Eddie Rickenbacher is shown after his win in the 1914 Mini Indy.

SIOUX CITY | The Mini Indy was the highlight of auto racing in Sioux City – and the state.

In the 1890s, horses were run around the Evans Driving Park at 20th and Center streets. Those races were moved in 1903 to a 1-mile oval track at the Interstate Fair in Riverside.

In 1911, a local Cadillac dealer, Charles M. Wycott, was one of the 80,000 people to attend the first Indianapolis 500. He wanted to hold a similar event in Sioux City, to attract a more modest crowd of 5,000-10,000.

His idea received positive responses from the business community. And so the Sioux City Automobile Club and Speedway Association were formed.

A new 2-mile track opened in 1912 followed within two years by a grandstand. In preparation for big races, members of the Speedway Association constructed a professional track using 30,000 gallons of crude oil and dirt instead of concrete.

In 1914, Sioux City held the “Fourth of July Classic” car race, sponsored by the American Automobile Association. The 300-mile race attracted some of the biggest names in the sport.

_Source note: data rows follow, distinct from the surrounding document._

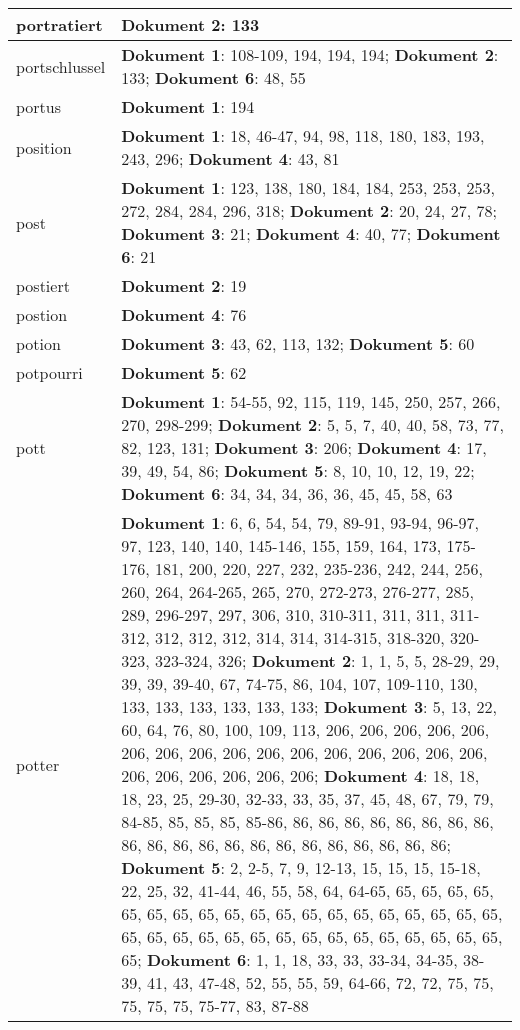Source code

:\documentclass[a5paper]{article}
\begin{document}
\begin{longtable}[l]{|l|p{3in}|}
\hline
portratiert & \textbf{Dokument 2}: 133 \\
\hline
portschlussel & \textbf{Dokument 1}: 108-109, 194, 194, 194; \textbf{Dokument 2}: 133; \textbf{Dokument 6}: 48, 55 \\
\hline
portus & \textbf{Dokument 1}: 194 \\
\hline
position & \textbf{Dokument 1}: 18, 46-47, 94, 98, 118, 180, 183, 193, 243, 296; \textbf{Dokument 4}: 43, 81 \\
\hline
post & \textbf{Dokument 1}: 123, 138, 180, 184, 184, 253, 253, 253, 272, 284, 284, 296, 318; \textbf{Dokument 2}: 20, 24, 27, 78; \textbf{Dokument 3}: 21; \textbf{Dokument 4}: 40, 77; \textbf{Dokument 6}: 21 \\
\hline
postiert & \textbf{Dokument 2}: 19 \\
\hline
postion & \textbf{Dokument 4}: 76 \\
\hline
potion & \textbf{Dokument 3}: 43, 62, 113, 132; \textbf{Dokument 5}: 60 \\
\hline
potpourri & \textbf{Dokument 5}: 62 \\
\hline
pott & \textbf{Dokument 1}: 54-55, 92, 115, 119, 145, 250, 257, 266, 270, 298-299; \textbf{Dokument 2}: 5, 5, 7, 40, 40, 58, 73, 77, 82, 123, 131; \textbf{Dokument 3}: 206; \textbf{Dokument 4}: 17, 39, 49, 54, 86; \textbf{Dokument 5}: 8, 10, 10, 12, 19, 22; \textbf{Dokument 6}: 34, 34, 34, 36, 36, 45, 45, 58, 63 \\
\hline
potter & \textbf{Dokument 1}: 6, 6, 54, 54, 79, 89-91, 93-94, 96-97, 97, 123, 140, 140, 145-146, 155, 159, 164, 173, 175-176, 181, 200, 220, 227, 232, 235-236, 242, 244, 256, 260, 264, 264-265, 265, 270, 272-273, 276-277, 285, 289, 296-297, 297, 306, 310, 310-311, 311, 311, 311-312, 312, 312, 312, 314, 314, 314-315, 318-320, 320-323, 323-324, 326; \textbf{Dokument 2}: 1, 1, 5, 5, 28-29, 29, 39, 39, 39-40, 67, 74-75, 86, 104, 107, 109-110, 130, 133, 133, 133, 133, 133, 133; \textbf{Dokument 3}: 5, 13, 22, 60, 64, 76, 80, 100, 109, 113, 206, 206, 206, 206, 206, 206, 206, 206, 206, 206, 206, 206, 206, 206, 206, 206, 206, 206, 206, 206, 206, 206; \textbf{Dokument 4}: 18, 18, 18, 23, 25, 29-30, 32-33, 33, 35, 37, 45, 48, 67, 79, 79, 84-85, 85, 85, 85, 85-86, 86, 86, 86, 86, 86, 86, 86, 86, 86, 86, 86, 86, 86, 86, 86, 86, 86, 86, 86, 86, 86; \textbf{Dokument 5}: 2, 2-5, 7, 9, 12-13, 15, 15, 15, 15-18, 22, 25, 32, 41-44, 46, 55, 58, 64, 64-65, 65, 65, 65, 65, 65, 65, 65, 65, 65, 65, 65, 65, 65, 65, 65, 65, 65, 65, 65, 65, 65, 65, 65, 65, 65, 65, 65, 65, 65, 65, 65, 65, 65, 65, 65; \textbf{Dokument 6}: 1, 1, 18, 33, 33, 33-34, 34-35, 38-39, 41, 43, 47-48, 52, 55, 55, 59, 64-66, 72, 72, 75, 75, 75, 75, 75, 75-77, 83, 87-88 \\

\end{longtable}
\end{document}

Seventeen competitors passed the time trials and were allowed to drive in the Mini Indy, including Barney Oldfield, who had taken fifth place at the larger Indianapolis 500. However, his car was one of seven that failed to complete the race because of mechanical problems.

The eventual winner was Eddie Rickenbacher, a somewhat unknown driver. He finished the race in just under four hours with an average speed of 78.6 miles per hour. After his victory in Sioux City, he rose to fifth in the National Championship point standings.

Nearly 50,000 people attended the race, most from out of town. It was such a success that promoters decided to hold another race the following year.